Product Updates

Mind Of My Own’s design principles: our ten top tips

3 min read

We receive lots of requests for new features, changes and improvements to our apps. All suggestions are logged and mapped, before being assessed against each of our 10 design principles. If an idea doesn’t fit with the design principles, it won’t be finding its way into our apps. This is how we stay focused on delivering a quality product.

1. Start with user needs

Nothing should be designed or built unless it is answering a known user need.

To ascertain user need we do primary and secondary research, analyse data and interact with users.

2. Work to a roadmap

The priorities for design have to align with the organisation’s vision and business plan

The Mind Of My Own team maps all the insights about user need and user experience when devising the first draft of the road map (usually twice a year). The Board then aligns the emergent themes with the strategic business objectives and this determines the priority order for development.

3. Co-design and co-produce

The users of a product or service should be actively involved in its design and implementation.

We have a rolling programme of co-production with young people (and to a lesser extent their workers). This can involve innovating, designing, paper prototyping, digital testing and copy writing/editing.

4. Work in an Agile environment

Design and development should be able to adapt to changing needs and be responsive to user testing and input.

Agile is an iterative, team-based approach to development that emphasises rapid delivery of an application through “time-boxed” development called “sprints.” We develop using an Agile framework, running around six sprints a year in a constant cycle of iteration.

5. Iterate, then iterate again….

The best way to build good services is to start small and iterate constantly. Iteration reduces risk, making big failures unlikely and turning small failures into positive learning.
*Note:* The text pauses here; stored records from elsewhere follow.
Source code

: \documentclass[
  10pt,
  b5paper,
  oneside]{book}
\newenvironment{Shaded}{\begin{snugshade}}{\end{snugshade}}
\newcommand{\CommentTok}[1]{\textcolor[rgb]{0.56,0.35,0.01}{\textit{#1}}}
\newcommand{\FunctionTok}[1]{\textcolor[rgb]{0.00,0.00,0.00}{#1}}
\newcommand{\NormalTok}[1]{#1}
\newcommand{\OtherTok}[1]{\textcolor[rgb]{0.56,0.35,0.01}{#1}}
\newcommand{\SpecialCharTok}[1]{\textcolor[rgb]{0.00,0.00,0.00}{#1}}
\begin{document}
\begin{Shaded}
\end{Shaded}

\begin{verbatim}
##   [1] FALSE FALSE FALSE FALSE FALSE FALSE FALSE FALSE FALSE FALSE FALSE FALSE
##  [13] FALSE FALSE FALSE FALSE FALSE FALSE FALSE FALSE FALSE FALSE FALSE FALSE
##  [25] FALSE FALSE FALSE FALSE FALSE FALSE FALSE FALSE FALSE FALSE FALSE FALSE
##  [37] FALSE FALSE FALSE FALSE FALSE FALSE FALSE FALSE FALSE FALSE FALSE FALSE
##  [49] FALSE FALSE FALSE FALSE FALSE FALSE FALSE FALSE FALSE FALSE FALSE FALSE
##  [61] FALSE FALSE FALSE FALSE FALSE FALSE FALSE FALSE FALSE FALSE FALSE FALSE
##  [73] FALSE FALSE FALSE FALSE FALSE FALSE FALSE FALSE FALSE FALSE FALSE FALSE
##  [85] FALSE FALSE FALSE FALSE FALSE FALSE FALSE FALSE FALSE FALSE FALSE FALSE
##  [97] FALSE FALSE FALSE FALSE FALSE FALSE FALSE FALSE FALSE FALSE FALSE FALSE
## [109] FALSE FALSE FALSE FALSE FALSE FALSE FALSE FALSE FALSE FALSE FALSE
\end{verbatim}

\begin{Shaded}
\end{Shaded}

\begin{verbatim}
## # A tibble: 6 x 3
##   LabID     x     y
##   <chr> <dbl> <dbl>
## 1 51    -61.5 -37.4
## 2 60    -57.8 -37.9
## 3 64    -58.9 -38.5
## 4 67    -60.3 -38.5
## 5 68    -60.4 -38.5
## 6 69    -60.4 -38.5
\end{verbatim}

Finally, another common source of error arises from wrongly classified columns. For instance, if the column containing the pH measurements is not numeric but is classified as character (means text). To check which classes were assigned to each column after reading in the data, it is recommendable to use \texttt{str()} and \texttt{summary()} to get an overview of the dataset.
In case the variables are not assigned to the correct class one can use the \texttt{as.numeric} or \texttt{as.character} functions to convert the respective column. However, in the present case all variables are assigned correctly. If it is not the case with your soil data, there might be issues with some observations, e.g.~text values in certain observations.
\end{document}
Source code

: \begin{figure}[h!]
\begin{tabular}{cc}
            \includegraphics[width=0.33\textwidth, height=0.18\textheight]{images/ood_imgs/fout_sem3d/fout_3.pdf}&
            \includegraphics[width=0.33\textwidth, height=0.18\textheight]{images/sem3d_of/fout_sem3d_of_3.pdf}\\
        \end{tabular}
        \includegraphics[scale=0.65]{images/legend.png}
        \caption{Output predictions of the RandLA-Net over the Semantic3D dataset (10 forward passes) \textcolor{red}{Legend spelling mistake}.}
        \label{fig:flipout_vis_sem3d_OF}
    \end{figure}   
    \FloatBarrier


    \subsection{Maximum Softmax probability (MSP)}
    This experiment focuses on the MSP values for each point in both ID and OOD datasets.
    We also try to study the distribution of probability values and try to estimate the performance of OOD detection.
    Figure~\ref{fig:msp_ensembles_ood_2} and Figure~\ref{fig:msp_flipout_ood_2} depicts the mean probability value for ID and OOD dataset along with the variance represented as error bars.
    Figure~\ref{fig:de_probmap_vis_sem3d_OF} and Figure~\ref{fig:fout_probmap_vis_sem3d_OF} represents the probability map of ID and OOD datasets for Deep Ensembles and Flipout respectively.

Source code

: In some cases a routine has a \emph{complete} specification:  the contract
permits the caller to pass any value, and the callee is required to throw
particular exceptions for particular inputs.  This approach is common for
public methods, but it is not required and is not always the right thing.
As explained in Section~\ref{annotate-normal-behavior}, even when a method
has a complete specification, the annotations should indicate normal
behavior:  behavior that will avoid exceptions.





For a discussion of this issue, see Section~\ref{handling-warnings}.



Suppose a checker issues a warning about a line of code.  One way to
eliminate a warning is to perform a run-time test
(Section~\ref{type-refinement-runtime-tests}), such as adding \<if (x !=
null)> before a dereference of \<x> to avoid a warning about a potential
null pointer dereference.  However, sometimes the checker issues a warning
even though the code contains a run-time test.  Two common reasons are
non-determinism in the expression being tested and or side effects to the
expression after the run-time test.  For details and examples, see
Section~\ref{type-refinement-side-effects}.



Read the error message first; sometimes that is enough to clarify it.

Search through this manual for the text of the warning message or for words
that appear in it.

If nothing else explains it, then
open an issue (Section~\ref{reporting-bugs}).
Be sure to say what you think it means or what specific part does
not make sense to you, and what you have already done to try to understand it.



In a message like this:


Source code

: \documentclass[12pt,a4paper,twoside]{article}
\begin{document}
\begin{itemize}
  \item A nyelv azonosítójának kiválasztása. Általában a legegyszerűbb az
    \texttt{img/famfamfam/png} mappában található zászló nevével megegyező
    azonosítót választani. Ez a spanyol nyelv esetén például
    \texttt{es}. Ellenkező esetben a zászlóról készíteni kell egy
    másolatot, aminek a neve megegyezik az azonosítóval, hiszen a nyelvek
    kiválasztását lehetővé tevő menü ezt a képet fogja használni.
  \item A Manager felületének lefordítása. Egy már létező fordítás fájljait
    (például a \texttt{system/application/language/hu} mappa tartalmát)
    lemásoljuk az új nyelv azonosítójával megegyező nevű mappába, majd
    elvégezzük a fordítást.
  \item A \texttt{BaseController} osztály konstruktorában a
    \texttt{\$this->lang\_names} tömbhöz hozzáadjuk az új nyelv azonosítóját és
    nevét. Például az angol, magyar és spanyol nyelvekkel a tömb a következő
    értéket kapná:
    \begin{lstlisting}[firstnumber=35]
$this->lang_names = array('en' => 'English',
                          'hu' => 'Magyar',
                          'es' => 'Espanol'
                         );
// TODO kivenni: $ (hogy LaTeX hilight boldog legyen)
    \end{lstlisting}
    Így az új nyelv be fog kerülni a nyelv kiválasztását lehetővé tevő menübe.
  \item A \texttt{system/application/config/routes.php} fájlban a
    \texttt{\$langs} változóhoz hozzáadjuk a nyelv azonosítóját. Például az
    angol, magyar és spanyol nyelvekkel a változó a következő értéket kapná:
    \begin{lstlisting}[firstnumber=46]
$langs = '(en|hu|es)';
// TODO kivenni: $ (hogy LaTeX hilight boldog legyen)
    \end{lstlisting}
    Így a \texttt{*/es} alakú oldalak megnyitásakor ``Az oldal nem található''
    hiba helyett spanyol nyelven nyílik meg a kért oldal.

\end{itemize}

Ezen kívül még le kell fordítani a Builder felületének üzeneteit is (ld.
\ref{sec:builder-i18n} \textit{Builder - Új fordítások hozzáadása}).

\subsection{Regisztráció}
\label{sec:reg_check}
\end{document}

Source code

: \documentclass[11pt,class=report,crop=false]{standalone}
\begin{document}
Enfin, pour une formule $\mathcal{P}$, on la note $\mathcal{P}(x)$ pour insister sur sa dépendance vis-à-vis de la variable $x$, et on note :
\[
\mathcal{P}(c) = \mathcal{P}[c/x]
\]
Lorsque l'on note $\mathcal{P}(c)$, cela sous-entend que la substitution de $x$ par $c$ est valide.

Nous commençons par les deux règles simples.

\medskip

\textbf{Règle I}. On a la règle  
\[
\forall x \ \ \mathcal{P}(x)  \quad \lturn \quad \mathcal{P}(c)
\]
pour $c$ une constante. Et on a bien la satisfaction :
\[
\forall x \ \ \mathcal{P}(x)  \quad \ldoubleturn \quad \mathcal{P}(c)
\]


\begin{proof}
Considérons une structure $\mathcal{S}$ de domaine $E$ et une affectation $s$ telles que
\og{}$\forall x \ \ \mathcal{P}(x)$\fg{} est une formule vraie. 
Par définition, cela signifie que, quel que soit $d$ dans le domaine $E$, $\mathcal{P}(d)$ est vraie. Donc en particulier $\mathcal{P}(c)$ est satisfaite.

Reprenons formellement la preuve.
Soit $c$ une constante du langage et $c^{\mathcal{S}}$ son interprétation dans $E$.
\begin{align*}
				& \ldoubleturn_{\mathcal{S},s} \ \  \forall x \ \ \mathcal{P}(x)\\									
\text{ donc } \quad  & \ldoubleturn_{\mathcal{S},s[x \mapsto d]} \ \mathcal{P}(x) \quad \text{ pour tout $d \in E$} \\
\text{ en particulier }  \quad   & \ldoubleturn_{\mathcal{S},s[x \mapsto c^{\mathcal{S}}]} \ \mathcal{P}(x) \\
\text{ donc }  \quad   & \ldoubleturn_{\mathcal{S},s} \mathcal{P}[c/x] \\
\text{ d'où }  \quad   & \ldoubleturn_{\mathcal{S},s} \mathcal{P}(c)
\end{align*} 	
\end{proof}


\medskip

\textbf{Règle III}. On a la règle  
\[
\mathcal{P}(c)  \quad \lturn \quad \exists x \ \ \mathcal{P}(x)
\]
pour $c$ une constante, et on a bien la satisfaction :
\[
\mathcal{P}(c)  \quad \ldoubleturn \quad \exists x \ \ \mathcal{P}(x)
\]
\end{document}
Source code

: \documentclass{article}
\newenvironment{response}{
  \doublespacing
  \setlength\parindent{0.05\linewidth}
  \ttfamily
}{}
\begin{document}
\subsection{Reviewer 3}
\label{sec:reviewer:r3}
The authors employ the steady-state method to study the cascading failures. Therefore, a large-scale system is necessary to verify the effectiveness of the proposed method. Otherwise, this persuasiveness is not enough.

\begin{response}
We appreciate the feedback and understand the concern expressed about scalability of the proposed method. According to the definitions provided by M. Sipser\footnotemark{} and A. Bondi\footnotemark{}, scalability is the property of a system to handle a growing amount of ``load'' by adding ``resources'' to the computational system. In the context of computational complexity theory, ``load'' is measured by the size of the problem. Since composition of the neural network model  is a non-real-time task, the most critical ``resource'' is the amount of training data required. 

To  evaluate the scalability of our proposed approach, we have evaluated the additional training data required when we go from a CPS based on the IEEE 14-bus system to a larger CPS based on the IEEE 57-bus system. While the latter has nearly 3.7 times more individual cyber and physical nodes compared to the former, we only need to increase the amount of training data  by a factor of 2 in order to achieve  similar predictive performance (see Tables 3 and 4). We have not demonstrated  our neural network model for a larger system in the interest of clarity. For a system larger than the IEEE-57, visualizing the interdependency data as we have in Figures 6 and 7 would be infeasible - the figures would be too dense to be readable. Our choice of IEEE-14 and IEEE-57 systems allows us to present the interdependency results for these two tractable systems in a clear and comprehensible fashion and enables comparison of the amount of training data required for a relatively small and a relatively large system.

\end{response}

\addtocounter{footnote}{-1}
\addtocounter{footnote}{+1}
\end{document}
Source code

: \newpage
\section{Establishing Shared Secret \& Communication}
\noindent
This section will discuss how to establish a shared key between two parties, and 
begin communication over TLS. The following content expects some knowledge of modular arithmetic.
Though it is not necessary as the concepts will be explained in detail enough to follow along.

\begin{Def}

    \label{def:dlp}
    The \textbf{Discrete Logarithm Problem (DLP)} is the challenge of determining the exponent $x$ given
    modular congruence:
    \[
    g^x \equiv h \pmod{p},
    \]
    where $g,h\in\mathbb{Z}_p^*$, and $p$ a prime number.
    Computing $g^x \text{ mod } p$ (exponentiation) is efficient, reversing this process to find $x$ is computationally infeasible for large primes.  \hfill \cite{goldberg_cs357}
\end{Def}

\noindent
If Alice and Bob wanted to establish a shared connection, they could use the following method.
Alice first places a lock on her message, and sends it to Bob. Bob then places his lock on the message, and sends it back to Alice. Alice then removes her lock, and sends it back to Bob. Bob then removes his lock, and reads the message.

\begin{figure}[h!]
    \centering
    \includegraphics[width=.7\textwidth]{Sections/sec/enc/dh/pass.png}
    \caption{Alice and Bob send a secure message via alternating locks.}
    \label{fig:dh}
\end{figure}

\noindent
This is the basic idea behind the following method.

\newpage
We release minimum viable products (MVP) early, test them with users, then move from alpha to beta to live, making amendments and refinements based on feedback.

6. Design with evidence

Evidence of user need and user behaviours should guide decision making, not pet theories, hunches, or subjective views.

Mind Of My Own uses a combination of desk research into real world behaviour, ie how existing services are used, with inbuilt usage analytics. Feature ideas, however beguiling, are interrogated with, ‘What is the evidence for this, how robust is that evidence and what is the user value that will be delivered?’.

7. Design for utility and delightfulness

A product or service should primarily provide utility – that is do what the user needs it to do. Additionally, it should strive to provide an enjoyable experience.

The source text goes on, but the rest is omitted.